- **WORK INSTRUCTIONS**
From the material below, copy every line in which the word "commit" occurs.

- **RECORDS FOR THE TASK**
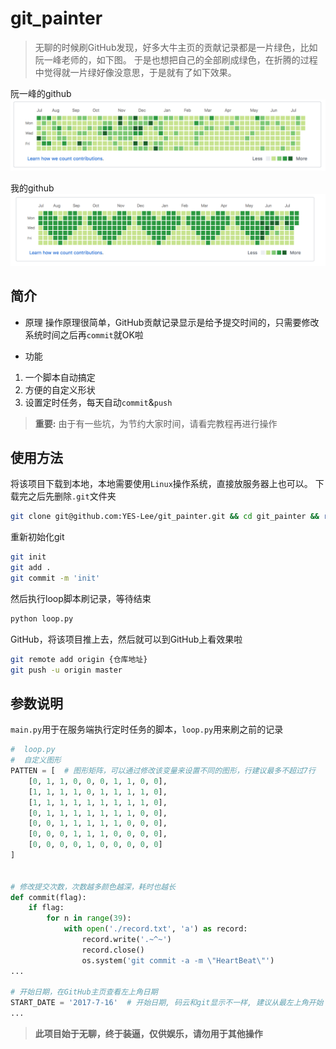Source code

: # git_painter

> 无聊的时候刷GitHub发现，好多大牛主页的贡献记录都是一片绿色，比如阮一峰老师的，如下图。
> 于是也想把自己的全部刷成绿色，在折腾的过程中觉得就一片绿好像没意思，于是就有了如下效果。

阮一峰的github
![阮一峰的github](./static/ruanyifeng.png "阮一峰的github")

我的github
![我的的github](./static/heart.png "我的github")

## 简介
* 原理
操作原理很简单，GitHub贡献记录显示是给予提交时间的，只需要修改系统时间之后再`commit`就OK啦

* 功能
1. 一个脚本自动搞定
2. 方便的自定义形状
3. 设置定时任务，每天自动`commit`&`push`

> **重要:** 由于有一些坑，为节约大家时间，请看完教程再进行操作

## 使用方法
将该项目下载到本地，本地需要使用`Linux`操作系统，直接放服务器上也可以。
下载完之后先删除`.git`文件夹
```bash
git clone git@github.com:YES-Lee/git_painter.git && cd git_painter && rm -rf .git // 可以直接下载zip在解压

```
重新初始化git
```bash
git init
git add .
git commit -m 'init'

```

然后执行loop脚本刷记录，等待结束
```bash
python loop.py

```

GitHub，将该项目推上去，然后就可以到GitHub上看效果啦
```bash
git remote add origin {仓库地址}
git push -u origin master

```

## 参数说明
`main.py`用于在服务端执行定时任务的脚本，`loop.py`用来刷之前的记录
```python
#  loop.py
#  自定义图形
PATTEN = [  # 图形矩阵，可以通过修改该变量来设置不同的图形，行建议最多不超过7行
    [0, 1, 1, 0, 0, 0, 1, 1, 0, 0],
    [1, 1, 1, 1, 0, 1, 1, 1, 1, 0],
    [1, 1, 1, 1, 1, 1, 1, 1, 1, 0],
    [0, 1, 1, 1, 1, 1, 1, 1, 0, 0],
    [0, 0, 1, 1, 1, 1, 1, 0, 0, 0],
    [0, 0, 0, 1, 1, 1, 0, 0, 0, 0],
    [0, 0, 0, 0, 1, 0, 0, 0, 0, 0]
]


# 修改提交次数，次数越多颜色越深，耗时也越长
def commit(flag):
    if flag:
        for n in range(39):
            with open('./record.txt', 'a') as record:
                record.write('.~^~')
                record.close()
                os.system('git commit -a -m \"HeartBeat\"')
...

# 开始日期，在GitHub主页查看左上角日期
START_DATE = '2017-7-16'  # 开始日期, 码云和git显示不一样, 建议从最左上角开始
...

```


> **此项目始于无聊，终于装逼，仅供娱乐，请勿用于其他操作**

- **EXERCISE OUTPUT**
操作原理很简单，GitHub贡献记录显示是给予提交时间的，只需要修改系统时间之后再`commit`就OK啦
3. 设置定时任务，每天自动`commit`&`push`
git commit -m 'init'
def commit(flag):
                os.system('git commit -a -m \"HeartBeat\"')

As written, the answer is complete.